Geothermal energy is heat that by conduction mechanisms through rocks and convective processes of water can be found in the subsoil and exploited through direct use or by transforming it into other forms of energy. The use of this renewable resource for power generation at a commercial level began in Italy at the early 20th century [1], [2], however, only approximately 15% of the estimated worldwide potential for geothermal power generation, which ranges between 70 to 80 GW, is currently being utilized [3].
Geothermal energy represented only 0.51% of renewable energy globally in 2021. Although the contribution is low, the worldwide generation of geothermal energy increased 13.9% from 2019 to 2021 [4].
In Latin America, México has the largest installed capacity in geothermal energy, producing 951 MW, which contributes 1.14% of its energy matrix. Chile has incorporated this resource into the electricity generation network with 45 MW, which represents 0.17% of its installed capacity [5]. Central America, located in the ring of fire, with interaction between the Cocos plate subducting into the Caribbean plate, and the Caribbean and North American plates moving against each other in a strike-slip fault system; possesses a geotectonic setting that provides it with a significant potential for the utilization of geothermal resources, with depths ranging from 500 m to 3000 m capable of reaching temperatures of 200 °C to 300 °C [6]. El Salvador, Costa Rica, Nicaragua, and Guatemala are on the top 14 countries with the highest contribution of geothermal energy to their energy matrix; however, it is only possible to produce around 12% of their estimated potential [7]. Honduras had not utilized this resource for electricity generation until 2017, when a plant was established contributing 39 MW to the national grid. This capacity represents 1.3% of its total installed electricity generation capacity [5].
Considering the low environmental impact of the exploration, exploitation, generation, and distribution of geothermal resources [8], and in order to reduce pollution associated with the use of fossil fuels, geothermal energy is being promoted both to maximize its contribution to the energy matrix, as in low enthalpy projects aimed at direct uses, however, its inclusion is not proving so expeditious. The high exploration costs and the risk associated to unsuccessful searching for geothermal sites, the lack of regulatory clarity for the exploration and exploitation, and the difficulties of access to economic resources for the development of geothermal projects, constitute main limitations for the development of this field [9], [10].
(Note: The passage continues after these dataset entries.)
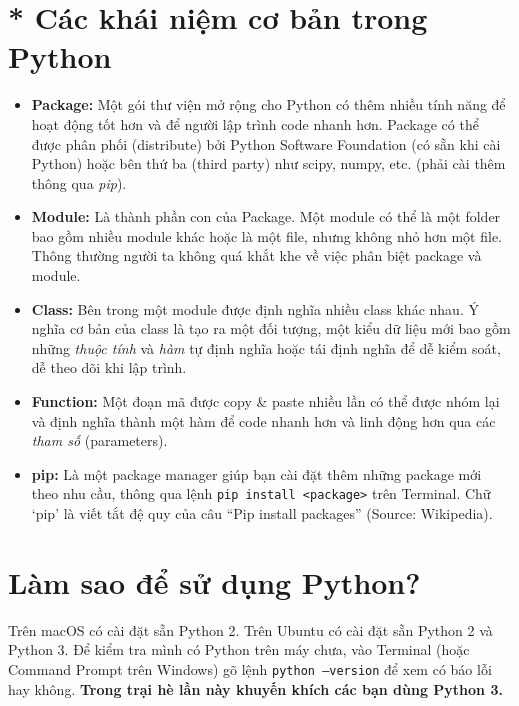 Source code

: \documentclass[12pt, a4paper, twoside]{article}
\begin{document}
\section{* Các khái niệm cơ bản trong Python}
\begin{itemize}
    \item \textbf{Package:} Một gói thư viện mở rộng cho Python có thêm nhiều tính năng để hoạt động tốt hơn và để người lập trình code nhanh hơn. Package có thể được phân phối (distribute) bởi Python Software Foundation (có sẵn khi cài Python) hoặc bên thứ ba (third party) như scipy, numpy, etc. (phải cài thêm thông qua \textit{pip}).
    \item \textbf{Module:} Là thành phần con của Package. Một module có thể là một folder bao gồm nhiều module khác hoặc là một file, nhưng không nhỏ hơn một file. Thông thường người ta không quá khắt khe về việc phân biệt package và module.
    \item \textbf{Class:} Bên trong một module được định nghĩa nhiều class khác nhau. Ý nghĩa cơ bản của class là tạo ra một đối tượng, một kiểu dữ liệu mới bao gồm những \textit{thuộc tính} và \textit{hàm} tự định nghĩa hoặc tái định nghĩa để dễ kiểm soát, dễ theo dõi khi lập trình.
    \item \textbf{Function:} Một đoạn mã được copy \& paste nhiều lần có thể được nhóm lại và định nghĩa thành một hàm để code nhanh hơn và linh động hơn qua các \textit{tham số} (parameters).
    \item \textbf{pip:} Là một package manager giúp bạn cài đặt thêm những package mới theo nhu cầu, thông qua lệnh \texttt{pip install <package>} trên Terminal. Chữ `pip' là viết tắt đệ quy của câu ``Pip install packages'' (Source: Wikipedia).
\end{itemize}
\section{Làm sao để sử dụng Python?}
Trên macOS có cài đặt sẵn Python 2. Trên Ubuntu có cài đặt sẵn Python 2 và Python 3. Để kiểm tra mình có Python trên máy chưa, vào Terminal (hoặc Command Prompt trên Windows) gõ lệnh \texttt{python --version} để xem có báo lỗi hay không. \textbf{Trong trại hè lần này khuyến khích các bạn dùng Python 3.}
\end{document}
In order to carry out a more effective exploration of existing geothermal resources and reduce their associated costs, methods have been proposed to improve pre-feasibility studies using open-access satellite information. In addition, techniques such as distribution models, which were originally developed for other disciplines, are being adapted for this purpose. MaxEnt is a machine learning model, commonly used to forecast species distribution [11], [12], which is also applicable to general problems in which a probability density function must be approximated based on parameters correlated with the presence of a species or the occurrence of a phenomenon [13], [14].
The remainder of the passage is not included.